RMT union members on the London Underground are demanding Labour’s Mayor Sadiq Khan intervenes to protect their workmates, threatened with deportation.
Around 70 tube workers, who are responsible for safety in the stations, cleaning and passenger flow during London’s hectic rush hours, are reliant on employer-sponsored visas which cover jobs on the Temporary Shortage List.
But the Home Office recently downgraded their roles to ‘medium skilled’, meaning they will lose their visas, their jobs and their right to remain. In other words, some deskbound bureaucrat has determined 70 families’ futures with a click of a mouse.
While these sorts of decisions are made week in, week out, this time the state machinery has come up against the solid wall of one of Britain’s best organised workforces. The London Region of the RMT immediately launched a campaign to defend the migrant tube workers, many of whom are union members.
The union has threatened to escalate the campaign to strike action if the Migration Advisory Committee does not issue a specific exemption to the workers.
As the RMT says: ‘From the Irish who dominated the building of the first Tube lines to the post-Windrush generation who staffed the job when it was a much less desirable place to work, through to the current workforce on stations, trains, catering, cleaning and much more, migrant labour has been a significant contributor to running London.’
The same could be said of the NHS and council services, cleaners and security guards.

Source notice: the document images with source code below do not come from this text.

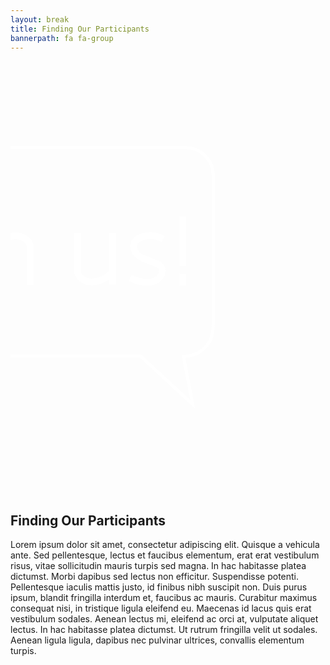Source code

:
 ```yaml
---
layout: break
title: Finding Our Participants
bannerpath: fa fa-group
---
```

<div class="recruitment">
<svg x="0px" y="0px" viewBox="550 75 800 1100">
	<g id="bubble">
		<path fill="none" stroke="#FFFFFF" stroke-width="8" stroke-miterlimit="10" d="M879.9,824.3H196.1c-37.2,0-67.3-30.1-67.3-67.3
		V364.8c0-36.4,35.1-70.1,70.1-70.1h795.4c38.9,0,70.4,31.5,70.4,70.4v382c0,48-33.2,77.8-75.4,77.8l23.2,121.7L879.9,824.3z"/>
	</g>
	<g id="joinUs">
		<line id="joinUs9" fill="none" stroke="#FFFFFF" stroke-width="17" stroke-miterlimit="10" x1="988" y1="615" x2="988" y2="645.5"/>
		<line id="joinUs8" fill="none" stroke="#FFFFFF" stroke-width="17" stroke-miterlimit="10" x1="988" y1="469.5" x2="988" y2="595.5"/>
		<path id="joinUs7" fill="none" stroke="#FFFFFF" stroke-width="17" stroke-miterlimit="10" d="M853.5,626c51.5,23.5,82,5.5,82-19
		c0-29.5-73-18.5-73-63c0-20.5,39-35,75.5-17"/>
		<path id="joinUs6" fill="none" stroke="#FFFFFF" stroke-width="17" stroke-miterlimit="10" d="M809.5,512.5V642v-31.5C770.5,652,720,638,720,606
		v-93.5"/>
		<path id="joinUs5" fill="none" stroke="#FFFFFF" stroke-width="17" stroke-miterlimit="10" d="M510.5,642.5V513v32.5c52-48.7,89.5-19,89.5,2v97"
		/>
		<line id="joinUs4" fill="none" stroke="#FFFFFF" stroke-width="17" stroke-miterlimit="10" x1="448" y1="464.5" x2="448" y2="488"/>
		<line id="joinUs3" fill="none" stroke="#FFFFFF" stroke-width="17" stroke-miterlimit="10" x1="448" y1="512.5" x2="448" y2="642.6"/>
		<path id="joinUs2" fill="none" stroke="#FFFFFF" stroke-width="17" stroke-miterlimit="10" d="M342.3,518.3c-63.8,0-62.8,118.2,3.7,118.2
			C411,636.5,415,518.3,342.3,518.3z"/>
		<path id="joinUs1" fill="none" stroke="#FFFFFF" stroke-width="17" stroke-miterlimit="10" d="M245,469v180c0,17-12.7,41-50.7,29.4"/>
	</g>
</svg>

</div>

<h2>Finding Our Participants</h2>

<p>Lorem ipsum dolor sit amet, consectetur adipiscing elit. Quisque a vehicula ante. Sed pellentesque, lectus et faucibus elementum, erat erat vestibulum risus, vitae sollicitudin mauris turpis sed magna. In hac habitasse platea dictumst. Morbi dapibus sed lectus non efficitur. Suspendisse potenti. Pellentesque iaculis mattis justo, id finibus nibh suscipit non. Duis purus ipsum, blandit fringilla interdum et, faucibus ac mauris. Curabitur maximus consequat nisi, in tristique ligula eleifend eu. Maecenas id lacus quis erat vestibulum sodales. Aenean lectus mi, eleifend ac orci at, vulputate aliquet lectus. In hac habitasse platea dictumst. Ut rutrum fringilla velit ut sodales. Aenean ligula ligula, dapibus nec pulvinar ultrices, convallis elementum turpis.</p>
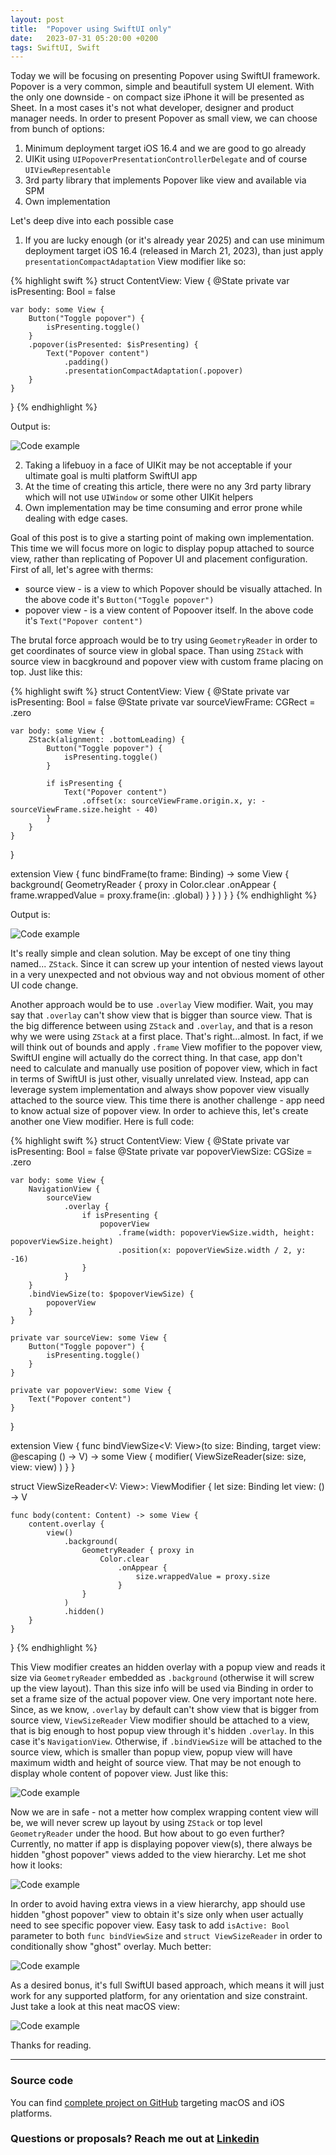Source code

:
 ```yaml
---
layout: post
title:  "Popover using SwiftUI only"
date:   2023-07-31 05:20:00 +0200
tags: SwiftUI, Swift
---
```

Today we will be focusing on presenting Popover using SwiftUI framework.
Popover is a very common, simple and beautifull system UI element. With the only one downside - on compact size iPhone it will be presented as Sheet.
In a most cases it's not what developer, designer and product manager needs. In order to present Popover as small view, we can choose from bunch of options:
1. Minimum deployment target iOS 16.4 and we are good to go already
2. UIKit using `UIPopoverPresentationControllerDelegate` and of course `UIViewRepresentable`
3. 3rd party library that implements Popover like view and available via SPM
4. Own implementation

Let's deep dive into each possible case

1. If you are lucky enough (or it's already year 2025) and can use minimum deployment target iOS 16.4 (released in March 21, 2023), than just apply `presentationCompactAdaptation` View modifier like so:

{% highlight swift %}
struct ContentView: View {
    @State private var isPresenting: Bool = false
    
    var body: some View {
        Button("Toggle popover") {
            isPresenting.toggle()
        }
        .popover(isPresented: $isPresenting) {
            Text("Popover content")
                .padding()
                .presentationCompactAdaptation(.popover)
        }
    }
}
{% endhighlight %}

Output is:

![Code example](/assets/images/code_00005.png)

2. Taking a lifebuoy in a face of UIKit may be not acceptable if your ultimate goal is multi platform SwiftUI app
3. At the time of creating this article, there were no any 3rd party library which will not use `UIWindow` or some other UIKit helpers
4. Own implementation may be time consuming and error prone while dealing with edge cases.

Goal of this post is to give a starting point of making own implementation. This time we will focus more on logic to display popup attached to source view, rather than replicating of Popover UI and placement configuration. First of all, let's agree with therms:
* source view - is a view to which Popover should be visually attached. In the above code it's `Button("Toggle popover")`
* popover view - is a view content of Popoover itself. In the above code it's `Text("Popover content")`

The brutal force approach would be to try using `GeometryReader` in order to get coordinates of source view in global space. Than using `ZStack` with source view in bacgkround and popover view with custom frame placing on top. Just like this:

{% highlight swift %}
struct ContentView: View {
    @State private var isPresenting: Bool = false
    @State private var sourceViewFrame: CGRect = .zero
    
    var body: some View {
        ZStack(alignment: .bottomLeading) {
            Button("Toggle popover") {
                isPresenting.toggle()
            }
            
            if isPresenting {
                Text("Popover content")
                    .offset(x: sourceViewFrame.origin.x, y: -sourceViewFrame.size.height - 40)
            }
        }
    }
}

extension View {
    func bindFrame(to frame: Binding<CGRect>) -> some View {
        background(
            GeometryReader { proxy in
                Color.clear
                    .onAppear {
                        frame.wrappedValue = proxy.frame(in: .global)
                    }
            }
        )
    }
}
{% endhighlight %}

Output is:

![Code example](/assets/images/code_00006.gif)

It's really simple and clean solution. May be except of one tiny thing named... `ZStack`. Since it can screw up your intention of nested views layout in a very unexpected and not obvious way and not obvious moment of other UI code change.

Another approach would be to use `.overlay` View modifier. Wait, you may say that `.overlay` can't show view that is bigger than source view. That is the big difference between using `ZStack` and `.overlay`, and that is a reson why we were using `ZStack` at a first place. That's right...almost. In fact, if we will think out of bounds and apply `.frame` View mofifier to the popover view, SwiftUI engine will actually do the correct thing. In that case, app don't need to calculate and manually use position of popover view, which in fact in terms of SwiftUI is just other, visually unrelated view. Instead, app can leverage system implementation and always show popover view visually attached to the source view.
This time there is another challenge - app need to know actual size of popover view. In order to achieve this, let's create another one View modifier. Here is full code:

{% highlight swift %}
struct ContentView: View {
    @State private var isPresenting: Bool = false
    @State private var popoverViewSize: CGSize = .zero
    
    var body: some View {
        NavigationView {
            sourceView
                .overlay {
                    if isPresenting {
                        popoverView
                            .frame(width: popoverViewSize.width, height: popoverViewSize.height)
                            .position(x: popoverViewSize.width / 2, y: -16)
                    }
                }
        }
        .bindViewSize(to: $popoverViewSize) {
            popoverView
        }
    }
    
    private var sourceView: some View {
        Button("Toggle popover") {
            isPresenting.toggle()
        }
    }
    
    private var popoverView: some View {
        Text("Popover content")
    }
}

extension View {
    func bindViewSize<V: View>(to size: Binding<CGSize>, target view: @escaping () -> V) -> some View {
        modifier(
            ViewSizeReader(size: size, view: view)
        )
    }
}

struct ViewSizeReader<V: View>: ViewModifier {
    let size: Binding<CGSize>
    let view: () -> V
    
    func body(content: Content) -> some View {
        content.overlay {
            view()
                .background(
                    GeometryReader { proxy in
                        Color.clear
                            .onAppear {
                                size.wrappedValue = proxy.size
                            }
                    }
                )
                .hidden()
        }
    }
}
{% endhighlight %}

This View modifier creates an hidden overlay with a popup view and reads it size via `GeometryReader` embedded as `.background` (otherwise it will screw up the view layout). Than this size info will be used via Binding in order to set a frame size of the actual popover view.
One very important note here. Since, as we know, `.overlay` by default can't show view that is bigger from source view, `ViewSizeReader` View modifier should be attached to a view, that is big enough to host popup view through it's hidden `.overlay`. In this case it's `NavigationView`. Otherwise, if `.bindViewSize` will be attached to the source view, which is smaller than popup view, popup view will have maximum width and height of source view. That may be not enough to display whole content of popover view. Just like this:

![Code example](/assets/images/code_00007.png)

Now we are in safe - not a metter how complex wrapping content view will be, we will never screw up layout by using `ZStack` or top level `GeometryReader` under the hood. But how about to go even further? Currently, no matter if app is displaying popover view(s), there always be hidden "ghost popover" views added to the view hierarchy. Let me shot how it looks:

![Code example](/assets/images/code_00008.png)

In order to avoid having extra views in a view hierarchy, app should use hidden "ghost popover" view to obtain it's size only when user actually need to see specific popover view. Easy task to add `isActive: Bool` parameter to both `func bindViewSize` and `struct ViewSizeReader` in order to conditionally show "ghost" overlay. Much better:

![Code example](/assets/images/code_00009.png)

As a desired bonus, it's full SwiftUI based approach, which means it will just work for any supported platform, for any orientation and size constraint. Just take a look at this neat macOS view:

![Code example](/assets/images/code_000010.png)

Thanks for reading.

---

### Source code

You can find [complete project on GitHub](https://github.com/Devepre/blog_sources/tree/main/Popover) targeting macOS and iOS platforms.

### Questions or proposals? Reach me out at [Linkedin](https://www.linkedin.com/in/serhii-kyrylenko-232189110)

The unions who organise these jobs and grades should follow the RMT’s example, and demand no worker is deported to satisfy Labour’s pandering to racist Reform voters.
We should not be asking for ‘specific exemptions’. We should be blowing a great big hole through the whole raft of immigration laws, which treat workers according to their ability to make sufficient profit for their bosses. If this campaign can be the start of such a movement, then it might not just save 70 workers from deportation but many, many more.